◆ What the task asks: Across all the records, filter for lines with the word "wiki" and copy them.

**** Data shown

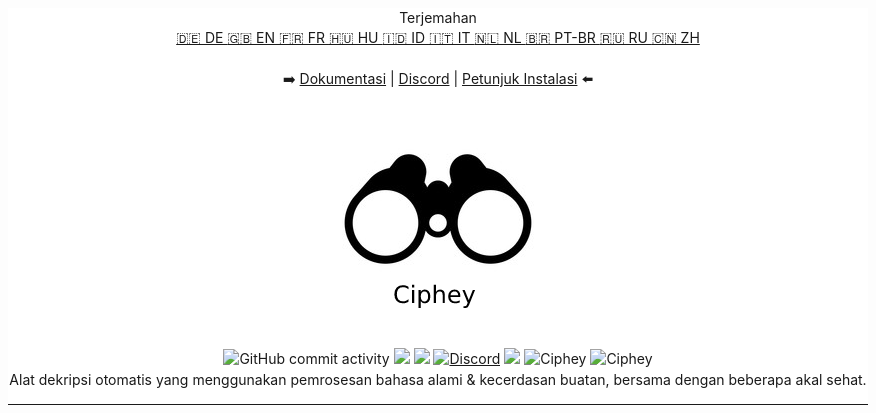 <p align="center">
<p align="center">
Terjemahan <br>
<a href=https://github.com/Ciphey/Ciphey/tree/master/translations/de/README.md>🇩🇪 DE   </a>
<a href=https://github.com/Ciphey/Ciphey/tree/master/README.md>🇬🇧 EN   </a>
<a href=https://github.com/Ciphey/Ciphey/tree/master/translations/fr/README.md>🇫🇷 FR   </a>
<a href=https://github.com/Ciphey/Ciphey/tree/master/translations/hu/README.md>🇭🇺 HU   </a>
<a href=https://github.com/Ciphey/Ciphey/tree/master/translations/id/README.md>🇮🇩 ID   </a>
<a href=https://github.com/Ciphey/Ciphey/tree/master/translations/it/README.md>🇮🇹 IT   </a>
<a href=https://github.com/Ciphey/Ciphey/tree/master/translations/nl/README.md>🇳🇱 NL   </a>
<a href=https://github.com/Ciphey/Ciphey/tree/master/translations/pt-br/README.md>🇧🇷 PT-BR   </a>
<a href=https://github.com/Ciphey/Ciphey/tree/master/translations/ru/README.md>🇷🇺 RU   </a>
<a href=https://github.com/Ciphey/Ciphey/tree/master/translations/zh/README.md>🇨🇳 ZH   </a>
 <br><br>
➡️
<a href="https://github.com/Ciphey/Ciphey/wiki">Dokumentasi</a> |
<a href="https://discord.ciphey.online">Discord</a> |
<a href="https://github.com/Ciphey/Ciphey/wiki/Installation">Petunjuk Instalasi</a>
⬅️

<br>
  <img src="../../Pictures_for_README/binoculars.png" alt="Ciphey">
</p>

<p align="center">
  <img alt="GitHub commit activity" src="https://img.shields.io/github/commit-activity/m/ciphey/ciphey">
<img src="https://pepy.tech/badge/ciphey">
 <img src="https://pepy.tech/badge/ciphey/month">
  <a href="https://discord.gg/wM3scnc"><img alt="Discord" src="https://img.shields.io/discord/728245678895136898"></a>
<a href="https://pypi.org/project/ciphey/"><img src="https://img.shields.io/pypi/v/ciphey.svg"></a>
  <img src="https://img.shields.io/badge/License-MIT-yellow.svg" alt="Ciphey">
  
  <img src="https://github.com/brandonskerritt/Ciphey/workflows/Python%20application/badge.svg?branch=master" alt="Ciphey">
<br>
Alat dekripsi otomatis yang menggunakan pemrosesan bahasa alami & kecerdasan buatan, bersama dengan beberapa akal sehat.
</p>
<hr>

********

◆ Finished task:
<a href="https://github.com/Ciphey/Ciphey/wiki">Dokumentasi</a> |
<a href="https://github.com/Ciphey/Ciphey/wiki/Installation">Petunjuk Instalasi</a>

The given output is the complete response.